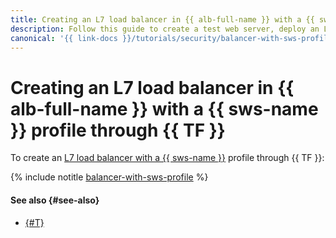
 ```yaml
---
title: Creating an L7 load balancer in {{ alb-full-name }} with a {{ sws-name }} profile from the management console
description: Follow this guide to create a test web server, deploy an L7 {{ alb-name }} for distributing traffic to the test web server, and protect this new infrastructure using a security profile in {{ sws-name }} through {{ TF }}.
canonical: '{{ link-docs }}/tutorials/security/balancer-with-sws-profile/terraform'
---
```


# Creating an L7 load balancer in {{ alb-full-name }} with a {{ sws-name }} profile through {{ TF }}

To create an [L7 load balancer with a {{ sws-name }}](index.md) profile through {{ TF }}:

{% include notitle [balancer-with-sws-profile](../../../_tutorials/security/balancer-with-sws-profile/terraform.md) %}


#### See also {#see-also}

* [{#T}](console.md)
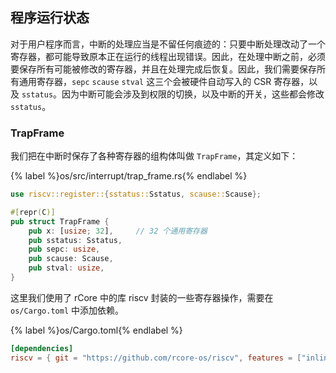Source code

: ## 程序运行状态

对于用户程序而言，中断的处理应当是不留任何痕迹的：只要中断处理改动了一个寄存器，都可能导致原本正在运行的线程出现错误。因此，在处理中断之前，必须要保存所有可能被修改的寄存器，并且在处理完成后恢复。因此，我们需要保存所有通用寄存器，`sepc` `scause` `stval` 这三个会被硬件自动写入的 CSR 寄存器，以及 `sstatus`。因为中断可能会涉及到权限的切换，以及中断的开关，这些都会修改 `sstatus`。

### TrapFrame

我们把在中断时保存了各种寄存器的组构体叫做 `TrapFrame`，其定义如下：

{% label %}os/src/interrupt/trap_frame.rs{% endlabel %}
```rust
use riscv::register::{sstatus::Sstatus, scause::Scause};

#[repr(C)]
pub struct TrapFrame {
    pub x: [usize; 32],     // 32 个通用寄存器
    pub sstatus: Sstatus,
    pub sepc: usize,
    pub scause: Scause,
    pub stval: usize,
}
```

这里我们使用了 rCore 中的库 riscv 封装的一些寄存器操作，需要在 `os/Cargo.toml` 中添加依赖。

{% label %}os/Cargo.toml{% endlabel %}
```toml
[dependencies]
riscv = { git = "https://github.com/rcore-os/riscv", features = ["inline-asm"] }
```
•••
_Task item_.
In the records above, how many lines hold the string "security"? Give the number only.

_Solution for this task_.
3